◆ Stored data
*-*-*

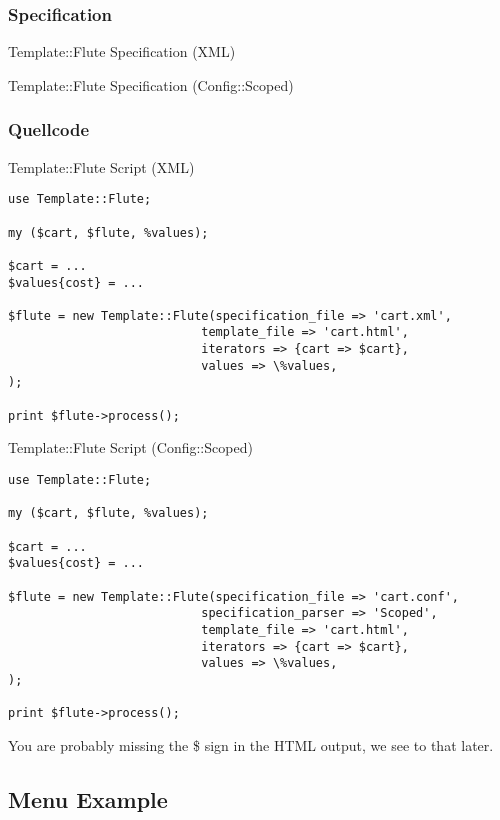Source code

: \subsubsection{Specification}
\begin{frame}[fragile]{Template::Flute Specification (XML)}

\end{frame}
\begin{frame}[fragile]{Template::Flute Specification (Config::Scoped)}

\end{frame}
\subsubsection{Quellcode}
\begin{frame}[fragile]{Template::Flute Script (XML)}
\begin{lstlisting}
use Template::Flute;

my ($cart, $flute, %values);

$cart = ...
$values{cost} = ...

$flute = new Template::Flute(specification_file => 'cart.xml',
                           template_file => 'cart.html',
                           iterators => {cart => $cart},
                           values => \%values,
);

print $flute->process();
\end{lstlisting}
\end{frame}

\begin{frame}[fragile]{Template::Flute Script (Config::Scoped)}
\begin{lstlisting}
use Template::Flute;

my ($cart, $flute, %values);

$cart = ...
$values{cost} = ...

$flute = new Template::Flute(specification_file => 'cart.conf',
                           specification_parser => 'Scoped',
                           template_file => 'cart.html',
                           iterators => {cart => $cart},
                           values => \%values,
);

print $flute->process();
\end{lstlisting}
\end{frame}

You are probably missing the \$ sign in the HTML output, we see
to that later.

\subsection{Menu Example}
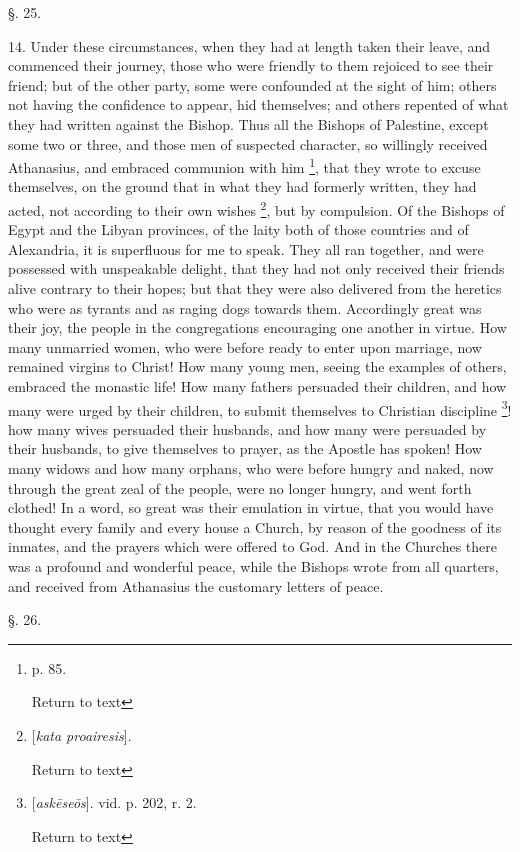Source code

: §. 25.

14. Under these circumstances, when they had at
length taken their leave, and commenced their journey, those who were
friendly to them rejoiced to see their friend; but of the other party,
some were confounded at the sight of him; others not having the
confidence to appear, hid themselves; and others repented of what they
had written against the Bishop. Thus all the Bishops of Palestine,
except some two or three, and those men of suspected character, so
willingly received Athanasius, and embraced communion with him \footnote{p. 85.

Return to text}, that they wrote to excuse themselves, on the ground that in
what they had formerly written, they had acted, not according to their
own wishes \footnote{[\emph{kata proairesis}].

Return to text}, but by
compulsion. Of the Bishops of Egypt and the Libyan provinces, of the
laity both of those countries and of Alexandria, it is superfluous for
me to speak. They all ran together, and were possessed with
unspeakable delight, that they had not only received their friends
alive contrary to their hopes; but that they were also delivered
from the heretics who were as tyrants and as raging dogs towards them.
Accordingly great was their joy, the people in the congregations
encouraging one another in virtue. How many unmarried women, who were
before ready to enter upon marriage, now remained virgins to Christ!
How many young men, seeing the examples of others, embraced the
monastic life! How many fathers persuaded their children, and how many
were urged by their children, to submit themselves to Christian
discipline \footnote{[\emph{ask\={e}se\={o}s}]. vid. p. 202, r. 2.

Return to text}! how many
wives persuaded their husbands, and how many were persuaded by their
husbands, to give themselves to prayer, as the Apostle has spoken! How
many widows and how many orphans, who were before hungry and naked,
now through the great zeal of the people, were no longer hungry, and
went forth clothed! In a word, so great was their emulation in virtue,
that you would have thought every family and every house a Church, by
reason of the goodness of its inmates, and the prayers which were
offered to God. And in the Churches there was a profound and wonderful
peace, while the Bishops wrote from all quarters, and received from
Athanasius the customary letters of peace.

§. 26.

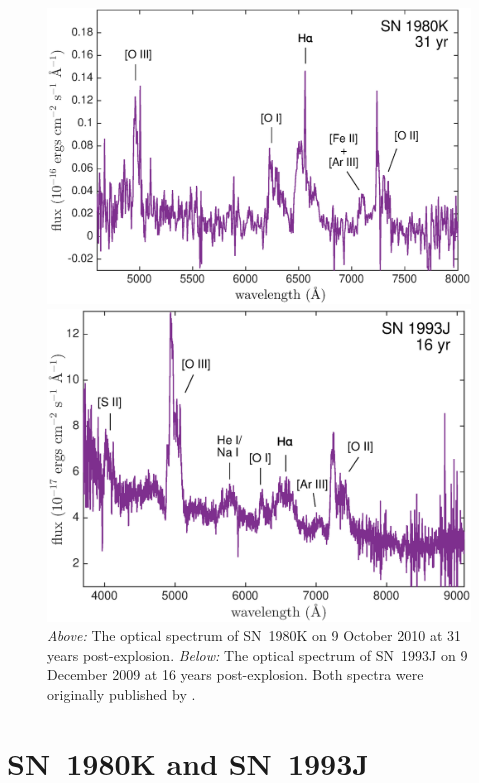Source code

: \begin{figure}
\centering
\includegraphics[clip=true,scale=0.6, trim=20 0 50 20]{chapters/chapter6/figs/80K/80K_spectrum}

\includegraphics[clip=true,scale=0.6, trim=30 0 50 20]{chapters/chapter6/figs/93J/93J_spectrum}
\caption{{\em Above:} The optical spectrum of  SN~1980K on 9 October 2010 at 31 years post-explosion.  {\em Below:}  The optical spectrum of  SN~1993J on 9 December 2009 at 16 years post-explosion. Both spectra were originally published by \citet{Milisavljevic2012}.}
\label{spectra}
\end{figure}

\section{SN~1980K and SN~1993J}

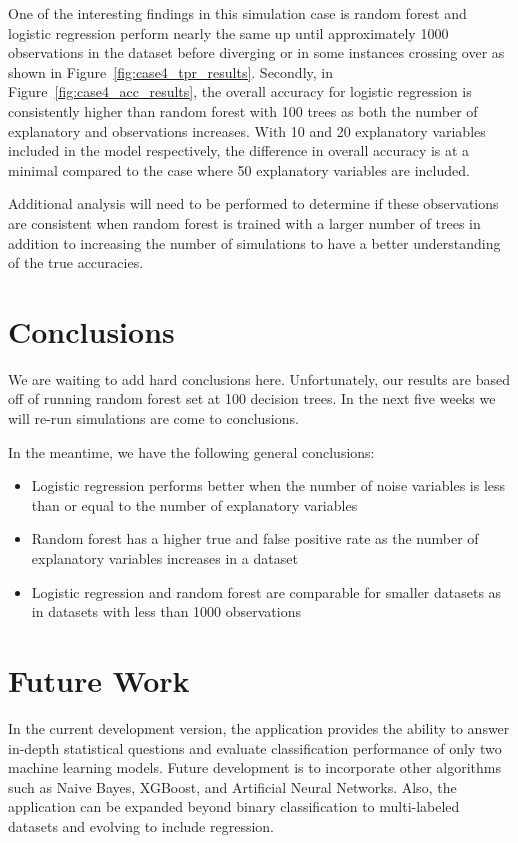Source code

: \documentclass{llncs}
\begin{document}
One of the interesting findings in this simulation case is random forest and logistic regression perform nearly the same up until approximately 1000 observations in the dataset before diverging or in some instances crossing over as shown in Figure~\ref{fig:case4_tpr_results}. Secondly, in Figure~\ref{fig:case4_acc_results}, the overall accuracy for logistic regression is consistently higher than random forest with 100 trees as both the number of explanatory and observations increases. With 10 and 20 explanatory variables included in the model respectively, the difference in overall accuracy is at a minimal compared to the case where 50 explanatory variables are included. 

Additional analysis will need to be performed to determine if these observations are consistent when random forest is trained with a larger number of trees in addition to increasing the number of simulations to have a better understanding of the true accuracies.

\section{Conclusions}

We are waiting to add hard conclusions here.  Unfortunately, our results are based off of running random forest set at 100 decision trees.  In the next five weeks we will re-run simulations are come to conclusions.

In the meantime, we have the following general conclusions:
\begin{itemize}
  \item Logistic regression performs better when the number of noise variables is less than or equal to the number of explanatory variables
  \item Random forest has a higher true and false positive rate as the number of explanatory variables increases in a dataset
  \item Logistic regression and random forest are comparable for smaller datasets as in datasets with less than 1000 observations

\end{itemize}

\section{Future Work}

In the current development version, the application provides the ability to answer in-depth statistical questions and evaluate classification performance of only two machine learning models. Future development is to incorporate other algorithms such as Naive Bayes, XGBoost, and Artificial Neural Networks. Also, the application can be expanded beyond binary classification to multi-labeled datasets and evolving to include regression. 
\end{document}

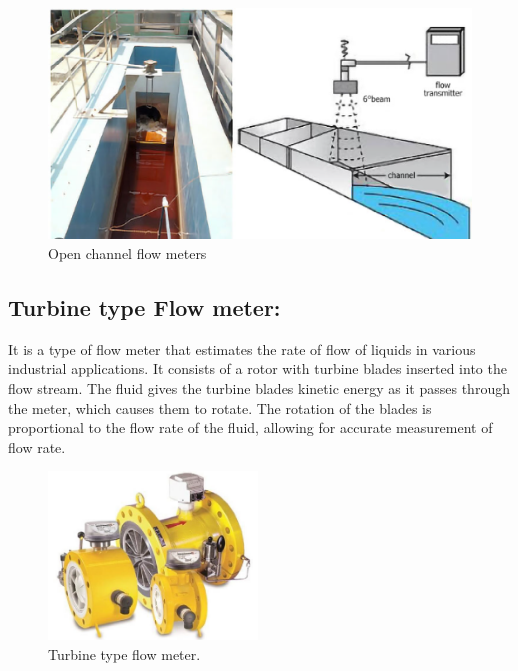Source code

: \begin{figure}[h!]
    \centering
    \includegraphics[width=0.8\linewidth]{figs/flowmeters/image22.png}
    \caption{Open channel flow meters}
    \label{fig:Open channel flow meters}
\end{figure}




\subsection{Turbine type Flow meter:}

It is a type of flow meter that estimates the rate of flow of liquids in
various industrial applications. It consists of a rotor with turbine
blades inserted into the flow stream. The fluid gives the turbine blades
kinetic energy as it passes through the meter, which causes them to
rotate. The rotation of the blades is proportional to the flow rate of
the fluid, allowing for accurate measurement of flow rate.

\begin{figure}[h!]
    \centering
    \includegraphics[width=2.18787in,height=1.76042in]{figs/flowmeters/image23.png}
    \caption{Turbine type flow meter.}
    \label{fig:Turbine type flow meter}
\end{figure}

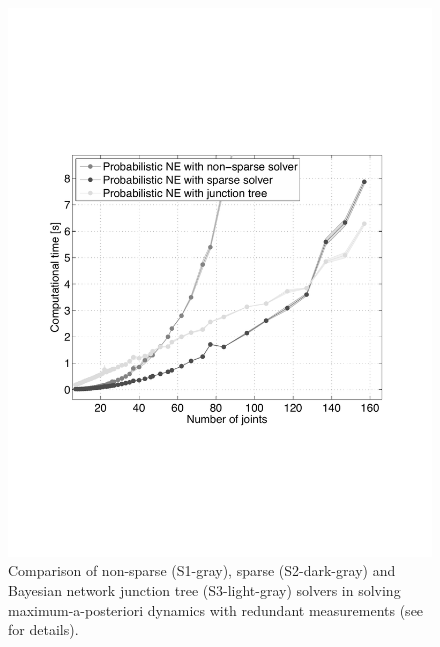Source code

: \begin{figure}
   \centering
   \includegraphics[width=\linewidth]{images/varTimeComplete.pdf}
   \caption{\label{fig:varTimeComplete} Comparison of non-sparse (S1-gray),
   sparse (S2-dark-gray) and Bayesian network junction tree (S3-light-gray)
   solvers in solving maximum-a-posteriori dynamics with redundant
   measurements (see \cite{Nori2015} for details).}
\end{figure}

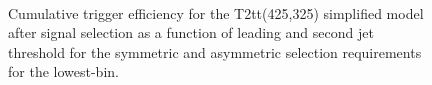 \begin{figure}[h!]
  \begin{center}
     ~~
     \\
    \caption{
Cumulative trigger efficiency for the T2tt(425,325) simplified model after signal selection as a function of leading and second jet threshold for the symmetric and asymmetric selection requirements for the lowest-\scalht bin.}
    \label{fig:T1ttt_Trigger_Efficiency_DijetAve}
  \end{center} 
\end{figure}
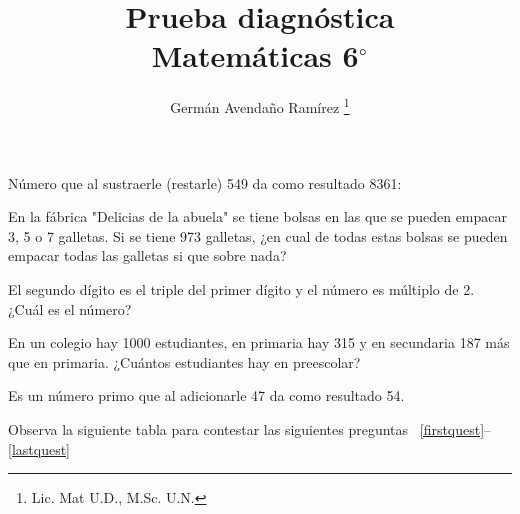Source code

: \documentclass[10pt,letterpaper,addpoints]{exam}
\begin{document}
\title{Prueba diagnóstica\\Matem\'{a}ticas 6$^\circ$}
\author{Germ\'{a}n Avendaño Ram\'{i}rez \thanks{Lic. Mat U.D., M.Sc. U.N.}}
\date{}
\maketitle
\printanswers
\begin{center}
\end{center}
\begin{questions}
\question
Número que al sustraerle (restarle) 549 da como resultado 8361:

\begin{oneparchoices}
\end{oneparchoices}
\question
En la fábrica "Delicias de la abuela" se tiene bolsas en las que se pueden empacar 3, 5 o 7 galletas. Si se tiene 973 galletas, ¿en cual de todas estas bolsas se pueden empacar todas las galletas si que sobre nada?

\begin{oneparchoices}
\end{oneparchoices}
\question
El segundo dígito es el triple del primer dígito y el número es múltiplo de 2. ¿Cuál es el número?

\begin{oneparchoices}
\end{oneparchoices}
\question 
En un colegio hay 1000 estudiantes, en primaria hay 315 y en secundaria 187 más que en primaria. ¿Cuántos estudiantes hay en preescolar?

\begin{oneparchoices}
\end{oneparchoices}
\question
Es un n\'umero primo que al adicionarle 47 da como resultado 54.

\begin{oneparchoices}
\end{oneparchoices}

\begin{minipage}{.4\textwidth}{Observa la siguiente tabla para contestar las siguientes preguntas ~\ref{firstquest}--\ref{lastquest}

}
\end{minipage}
\end{questions}
\end{document}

*-*-*

In the entries above, find the line holding "Accordingly great was" and the line holding "offered to God.", then retype exactly those two lines and every line between them, and nothing else.

Accordingly great was their joy, the people in the congregations
encouraging one another in virtue. How many unmarried women, who were
before ready to enter upon marriage, now remained virgins to Christ!
How many young men, seeing the examples of others, embraced the
monastic life! How many fathers persuaded their children, and how many
were urged by their children, to submit themselves to Christian
discipline \footnote{[\emph{ask\={e}se\={o}s}]. vid. p. 202, r. 2.

Return to text}! how many
wives persuaded their husbands, and how many were persuaded by their
husbands, to give themselves to prayer, as the Apostle has spoken! How
many widows and how many orphans, who were before hungry and naked,
now through the great zeal of the people, were no longer hungry, and
went forth clothed! In a word, so great was their emulation in virtue,
that you would have thought every family and every house a Church, by
reason of the goodness of its inmates, and the prayers which were
offered to God. And in the Churches there was a profound and wonderful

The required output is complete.